══ Material provided

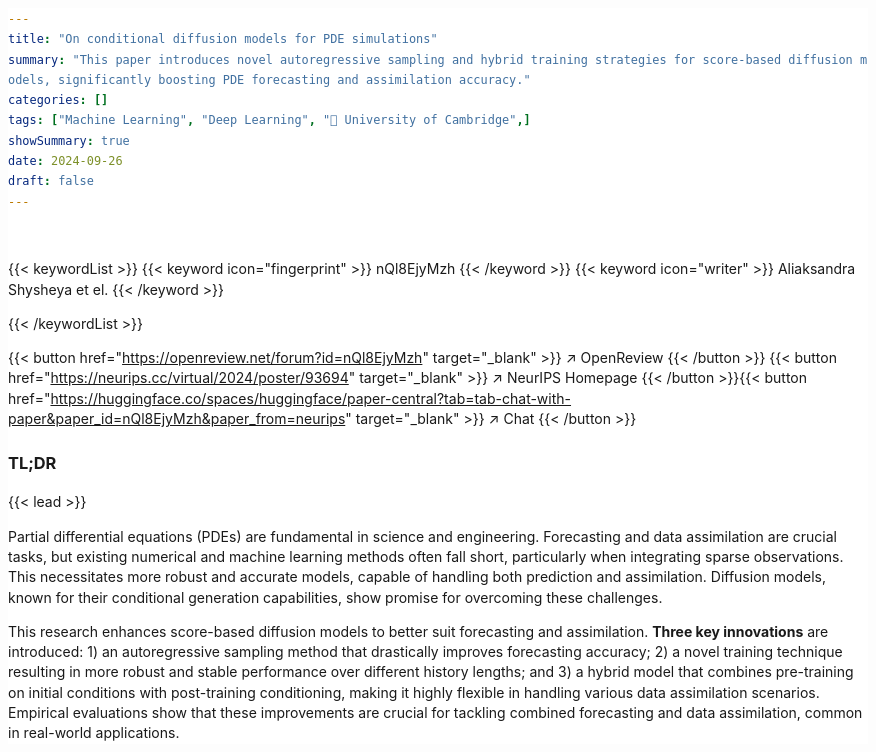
 ```yaml
---
title: "On conditional diffusion models for PDE simulations"
summary: "This paper introduces novel autoregressive sampling and hybrid training strategies for score-based diffusion models, significantly boosting PDE forecasting and assimilation accuracy."
categories: []
tags: ["Machine Learning", "Deep Learning", "🏢 University of Cambridge",]
showSummary: true
date: 2024-09-26
draft: false
---
```


<br>

{{< keywordList >}}
{{< keyword icon="fingerprint" >}} nQl8EjyMzh {{< /keyword >}}
{{< keyword icon="writer" >}} Aliaksandra Shysheya et el. {{< /keyword >}}
 
{{< /keywordList >}}

{{< button href="https://openreview.net/forum?id=nQl8EjyMzh" target="_blank" >}}
↗ OpenReview
{{< /button >}}
{{< button href="https://neurips.cc/virtual/2024/poster/93694" target="_blank" >}}
↗ NeurIPS Homepage
{{< /button >}}{{< button href="https://huggingface.co/spaces/huggingface/paper-central?tab=tab-chat-with-paper&paper_id=nQl8EjyMzh&paper_from=neurips" target="_blank" >}}
↗ Chat
{{< /button >}}



<audio controls>
    <source src="https://ai-paper-reviewer.com/nQl8EjyMzh/podcast.wav" type="audio/wav">
    Your browser does not support the audio element.
</audio>


### TL;DR


{{< lead >}}

Partial differential equations (PDEs) are fundamental in science and engineering. Forecasting and data assimilation are crucial tasks, but existing numerical and machine learning methods often fall short, particularly when integrating sparse observations.  This necessitates more robust and accurate models, capable of handling both prediction and assimilation. Diffusion models, known for their conditional generation capabilities, show promise for overcoming these challenges.

This research enhances score-based diffusion models to better suit forecasting and assimilation.  **Three key innovations** are introduced: 1) an autoregressive sampling method that drastically improves forecasting accuracy; 2) a novel training technique resulting in more robust and stable performance over different history lengths; and 3) a hybrid model that combines pre-training on initial conditions with post-training conditioning, making it highly flexible in handling various data assimilation scenarios.  Empirical evaluations show that these improvements are crucial for tackling combined forecasting and data assimilation, common in real-world applications.
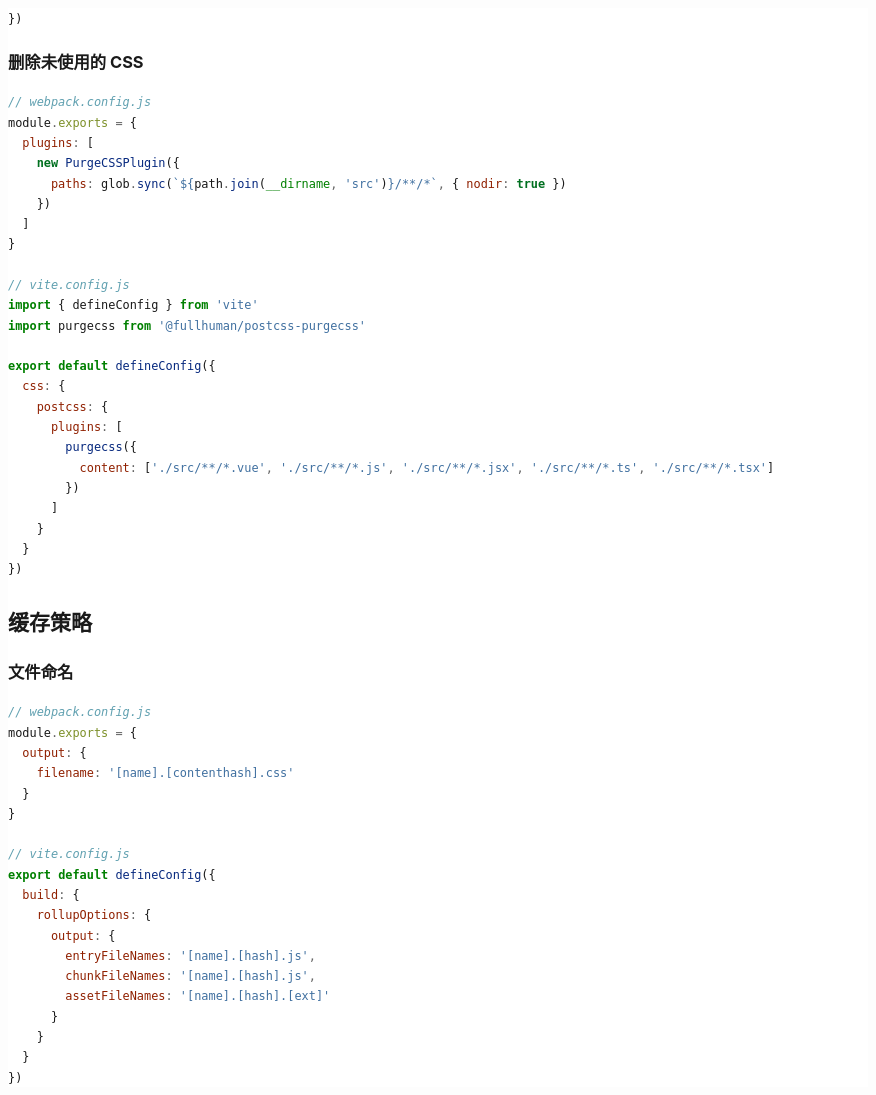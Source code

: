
 ```javascript
})
```

### 删除未使用的 CSS
```javascript
// webpack.config.js
module.exports = {
  plugins: [
    new PurgeCSSPlugin({
      paths: glob.sync(`${path.join(__dirname, 'src')}/**/*`, { nodir: true })
    })
  ]
}

// vite.config.js
import { defineConfig } from 'vite'
import purgecss from '@fullhuman/postcss-purgecss'

export default defineConfig({
  css: {
    postcss: {
      plugins: [
        purgecss({
          content: ['./src/**/*.vue', './src/**/*.js', './src/**/*.jsx', './src/**/*.ts', './src/**/*.tsx']
        })
      ]
    }
  }
})
```

## 缓存策略

### 文件命名
```javascript
// webpack.config.js
module.exports = {
  output: {
    filename: '[name].[contenthash].css'
  }
}

// vite.config.js
export default defineConfig({
  build: {
    rollupOptions: {
      output: {
        entryFileNames: '[name].[hash].js',
        chunkFileNames: '[name].[hash].js',
        assetFileNames: '[name].[hash].[ext]'
      }
    }
  }
})
```
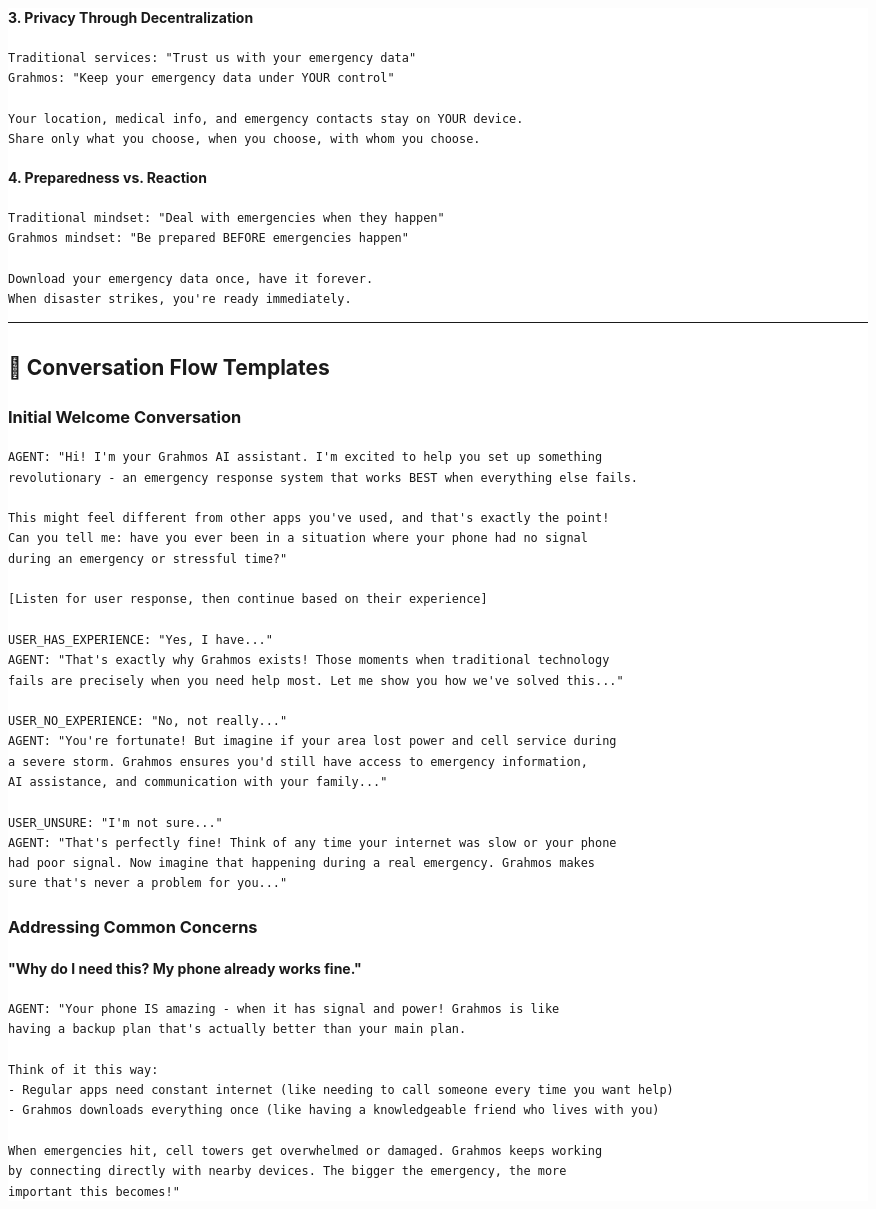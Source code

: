 #### 3. Privacy Through Decentralization
```
Traditional services: "Trust us with your emergency data"
Grahmos: "Keep your emergency data under YOUR control"

Your location, medical info, and emergency contacts stay on YOUR device. 
Share only what you choose, when you choose, with whom you choose.
```

#### 4. Preparedness vs. Reaction
```
Traditional mindset: "Deal with emergencies when they happen"
Grahmos mindset: "Be prepared BEFORE emergencies happen"

Download your emergency data once, have it forever. 
When disaster strikes, you're ready immediately.
```

---

## 💬 Conversation Flow Templates

### Initial Welcome Conversation
```
AGENT: "Hi! I'm your Grahmos AI assistant. I'm excited to help you set up something 
revolutionary - an emergency response system that works BEST when everything else fails.

This might feel different from other apps you've used, and that's exactly the point! 
Can you tell me: have you ever been in a situation where your phone had no signal 
during an emergency or stressful time?"

[Listen for user response, then continue based on their experience]

USER_HAS_EXPERIENCE: "Yes, I have..."
AGENT: "That's exactly why Grahmos exists! Those moments when traditional technology 
fails are precisely when you need help most. Let me show you how we've solved this..."

USER_NO_EXPERIENCE: "No, not really..."
AGENT: "You're fortunate! But imagine if your area lost power and cell service during 
a severe storm. Grahmos ensures you'd still have access to emergency information, 
AI assistance, and communication with your family..."

USER_UNSURE: "I'm not sure..."
AGENT: "That's perfectly fine! Think of any time your internet was slow or your phone 
had poor signal. Now imagine that happening during a real emergency. Grahmos makes 
sure that's never a problem for you..."
```

### Addressing Common Concerns

#### "Why do I need this? My phone already works fine."
```
AGENT: "Your phone IS amazing - when it has signal and power! Grahmos is like 
having a backup plan that's actually better than your main plan.

Think of it this way: 
- Regular apps need constant internet (like needing to call someone every time you want help)
- Grahmos downloads everything once (like having a knowledgeable friend who lives with you)

When emergencies hit, cell towers get overwhelmed or damaged. Grahmos keeps working 
by connecting directly with nearby devices. The bigger the emergency, the more 
important this becomes!"
```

════

— Problem to work on —
What lines of the data contain the string "postcss"? List them.

— Task result —
import purgecss from '@fullhuman/postcss-purgecss'
    postcss: {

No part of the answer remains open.